Ma vieillesse :Je vais revoir des films et je relis mes livres
Quand les salles de cinéma ont été rouvertes à la suite du covid, les distributeurs ont d'abord manqué de films car beaucoup de tournages se sont arrêtés. Ils ont donc programmé des oeuvres assez anciennes dont ils avaient les droits. Puis la production est repartie et on a pu voir à nouveau des blockbusters américains, des films français "conscientisés" et quelques ofni venant d'improbables pays comme la Kabardino-Balkarie ou les Philippines. Mais dans les salles du Quartier latin qui sont les plus fréquentables de Paris on a alors (par économie?)multiplié l'offre de films patrimoniaux sous la forme de "Hommage à Tartempion", "le cinéma des années 70 ou l'innocence perdue", "les incontournables du cinéma italien", "thriller américains" (ce sont les thèmes de cette semaine). J'évite donc les films pour lesquels on a battu tambour : les niaiserie disneyennes, évidemment, mais aussi les films de cinéastes français qui "ont la carte" comme Ozon, les films gnangnan, le comique franchouillard...Je suis encore curieux de cinématographies exotiques (surtout asiatiques) mais je fais avant tout mon miel de ces plongées dans le passé. J'ai vu en général les trois quarts des films qu'on propose mais me délecte à en revoir un grand nombre.J'y trouve à la fois le plaisir attendu de scènes qui m'avaient marqué et une relecture du film me fait faire d'autres découvertes, je jouis à nouveau de la beauté des actrices ou des mimiques d'un comique, je me replonge dans la New York des années 70, celle de Woody Allen ou des polars, comme dans une ville familiére. Je me repais de films d'Autant-Lara (je viens de revoir son Occupe-toi d'Amélie et me suis gondolé),Henri Decoin ou Clouzot et j'y guette mes scènes préférées. Pourquoi ont-ils eu si mauvaise réputation à partir des années 60? j'ai conscience que tout cela est bien mélancolique et sent son "c'était mieux avant", mais ce sont là défauts de mon âge, qu'y faire?
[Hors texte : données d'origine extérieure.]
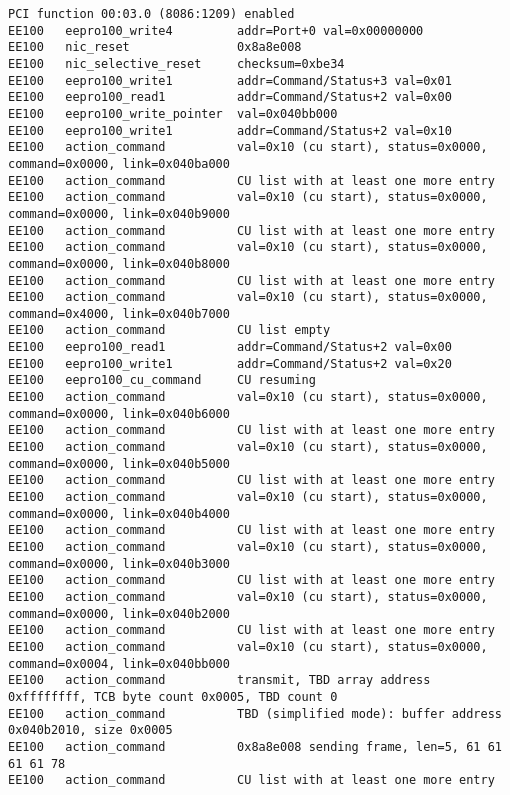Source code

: \documentclass{article}
\begin{document}
\begin{CJK*}{UTF8}{gkai}
\begin{lstlisting}[style=console, basicstyle=\tiny\color{green}\ttfamily\bfseries]
PCI function 00:03.0 (8086:1209) enabled
EE100	eepro100_write4         addr=Port+0 val=0x00000000
EE100	nic_reset               0x8a8e008
EE100	nic_selective_reset     checksum=0xbe34
EE100	eepro100_write1         addr=Command/Status+3 val=0x01
EE100	eepro100_read1          addr=Command/Status+2 val=0x00
EE100	eepro100_write_pointer  val=0x040bb000
EE100	eepro100_write1         addr=Command/Status+2 val=0x10
EE100	action_command          val=0x10 (cu start), status=0x0000, command=0x0000, link=0x040ba000
EE100	action_command          CU list with at least one more entry
EE100	action_command          val=0x10 (cu start), status=0x0000, command=0x0000, link=0x040b9000
EE100	action_command          CU list with at least one more entry
EE100	action_command          val=0x10 (cu start), status=0x0000, command=0x0000, link=0x040b8000
EE100	action_command          CU list with at least one more entry
EE100	action_command          val=0x10 (cu start), status=0x0000, command=0x4000, link=0x040b7000
EE100	action_command          CU list empty
EE100	eepro100_read1          addr=Command/Status+2 val=0x00
EE100	eepro100_write1         addr=Command/Status+2 val=0x20
EE100	eepro100_cu_command     CU resuming
EE100	action_command          val=0x10 (cu start), status=0x0000, command=0x0000, link=0x040b6000
EE100	action_command          CU list with at least one more entry
EE100	action_command          val=0x10 (cu start), status=0x0000, command=0x0000, link=0x040b5000
EE100	action_command          CU list with at least one more entry
EE100	action_command          val=0x10 (cu start), status=0x0000, command=0x0000, link=0x040b4000
EE100	action_command          CU list with at least one more entry
EE100	action_command          val=0x10 (cu start), status=0x0000, command=0x0000, link=0x040b3000
EE100	action_command          CU list with at least one more entry
EE100	action_command          val=0x10 (cu start), status=0x0000, command=0x0000, link=0x040b2000
EE100	action_command          CU list with at least one more entry
EE100	action_command          val=0x10 (cu start), status=0x0000, command=0x0004, link=0x040bb000
EE100	action_command          transmit, TBD array address 0xffffffff, TCB byte count 0x0005, TBD count 0
EE100	action_command          TBD (simplified mode): buffer address 0x040b2010, size 0x0005
EE100	action_command          0x8a8e008 sending frame, len=5, 61 61 61 61 78
EE100	action_command          CU list with at least one more entry

\end{lstlisting}
\end{CJK*}
\end{document}
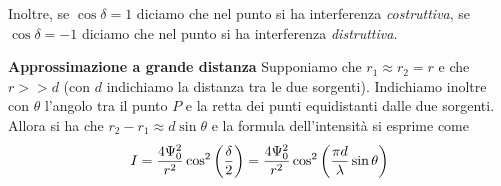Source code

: \documentclass[10pt,a4paper]{article}
\begin{document}
\begin{multicols}{2}
  Inoltre, se $\cos \delta = 1$ diciamo che nel punto si ha interferenza {\it costruttiva}, se $\cos \delta = -1$ diciamo che nel punto si ha interferenza {\it distruttiva}.

  {\bf Approssimazione a grande distanza}
  Supponiamo che $r_1 \approx r_2 = r$ e che $r >> d$ (con $d$ indichiamo la distanza tra le due sorgenti). Indichiamo inoltre con $\theta$ l'angolo tra il punto $P$ e la retta dei punti equidistanti dalle due sorgenti. Allora si ha che $r_2 - r_1 \approx d \sin\theta$ e la formula dell'intensità si esprime come
  $$ I = \frac{4 \Psi_0^2}{r^2} \cos^2 \left({\frac{\delta}{2}}\right) = \frac{4 \Psi_0^2}{r^2} \cos^2 \left({\frac{\pi d}{\lambda} \sin\theta}\right) $$

\end{multicols}
\end{document}
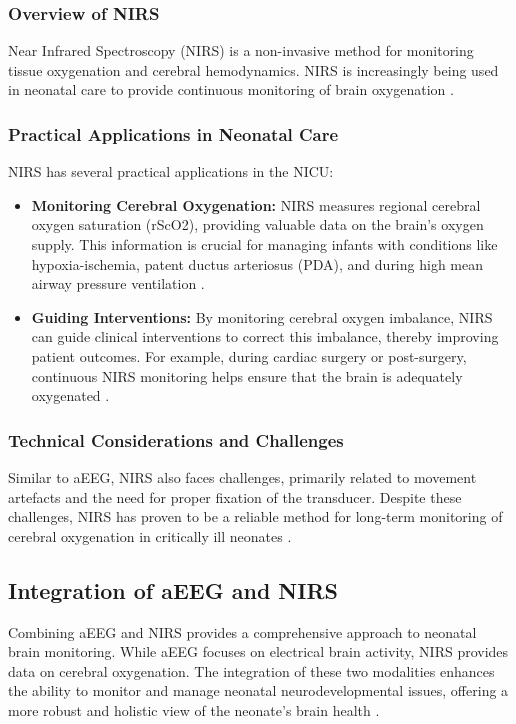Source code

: \documentclass[12pt,journal,compsoc]{IEEEtran}
\begin{document}
\subsubsection{Overview of NIRS}
Near Infrared Spectroscopy (NIRS) is a non-invasive method for monitoring tissue oxygenation and cerebral hemodynamics. NIRS is increasingly being used in neonatal care to provide continuous monitoring of brain oxygenation \cite{IEEEhowto:toet}.

\subsubsection{Practical Applications in Neonatal Care}
NIRS has several practical applications in the NICU:

\begin{itemize}
    \item \textbf{Monitoring Cerebral Oxygenation:} NIRS measures regional cerebral oxygen saturation (rScO2), providing valuable data on the brain's oxygen supply. This information is crucial for managing infants with conditions like hypoxia-ischemia, patent ductus arteriosus (PDA), and during high mean airway pressure ventilation \cite{IEEEhowto:toet}.
    \item \textbf{Guiding Interventions:} By monitoring cerebral oxygen imbalance, NIRS can guide clinical interventions to correct this imbalance, thereby improving patient outcomes. For example, during cardiac surgery or post-surgery, continuous NIRS monitoring helps ensure that the brain is adequately oxygenated \cite{IEEEhowto:toet}.
\end{itemize}

\subsubsection{Technical Considerations and Challenges}
Similar to aEEG, NIRS also faces challenges, primarily related to movement artefacts and the need for proper fixation of the transducer. Despite these challenges, NIRS has proven to be a reliable method for long-term monitoring of cerebral oxygenation in critically ill neonates \cite{IEEEhowto:toet}.

\subsection{Integration of aEEG and NIRS}
Combining aEEG and NIRS provides a comprehensive approach to neonatal brain monitoring. While aEEG focuses on electrical brain activity, NIRS provides data on cerebral oxygenation. The integration of these two modalities enhances the ability to monitor and manage neonatal neurodevelopmental issues, offering a more robust and holistic view of the neonate's brain health \cite{IEEEhowto:toet}.
\end{document}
Mais mon mal n'est-il pas bien plus grand? Je me suis aperçu que depuis des années, je ne lisais plus - ou peu s'en faut - mais que je relisais. Par lire, j'entends lire des romans. Je n'ai jamais été un gros lecteur d'essais, sauf les livres d'histoire. Du reste, comme il s'agit de la lecture comme passe-temps et plaisir, ce sont eux qui sont concernés avant tout. J'achète donc de moins en moins de livres. On ne pouvait déjà pas compter sur moi pour ceux de la "rentrée littéraire" ou les "prix" (il y a une ou deux exceptions que je ne nommerai pas pour ne pas faire rougir les auteurs...), mais maintenant je n'ai même pas l'envie de compléter une culture forcément lacunaire avec les classiques. Pourtant comme je connais mal la littérature russe (gap de civilisation?), le roman japonais ou plus près de nous le roman allemand du XIXème siècle ! Il est trop tard maintenant pour découvrir toute la richesse des Italiens et des Espagnols. Je vais bien encore en librairie par habitude mais en repars souvent les mains vides. Je ne lis pas moins, mais maintenant ma ressource presque unique est ma bibliothèque, la mienne car je suis allergique aux bibliothèques publiques. Je reprends un livre que j'avais bien aimé et il n'est pas rare qu'il me renvoie à un ou deux autres, et les livres s'entassent sur ma table de nuit. Quand je suis à court, je vais chercher dans un de ces écrivains qui parlent de leurs lectures (je pense à Gracq par exemple) et je trouve une nouvelle provende. Mon plaisir est grand de retrouver tant de pages familières (j'ai relu Proust pendant le covid ou plutôt je l'ai picoré), mais il y en a beaucoup d'autres : le début et les dernières pages de L'éducation sentimentale, la nuit où Hans Castorp séduit madame Chauchat, le début du Curé de Tours...Bon, je ne vais pas tous vous les faire...Une lecture- plaisir, donc, où l'on n'est pas arrêté par les mystères de l'intrigue, l'exotisme des personnages ou des lieux, voire les réflexions de l'auteur.J'ai bien conscience que mon monde se rabougrit comme ma vie, mais, au diable! Je me retourne vers mon passé pour en jouir, l'avenir et le monde ne m'intéressent plus.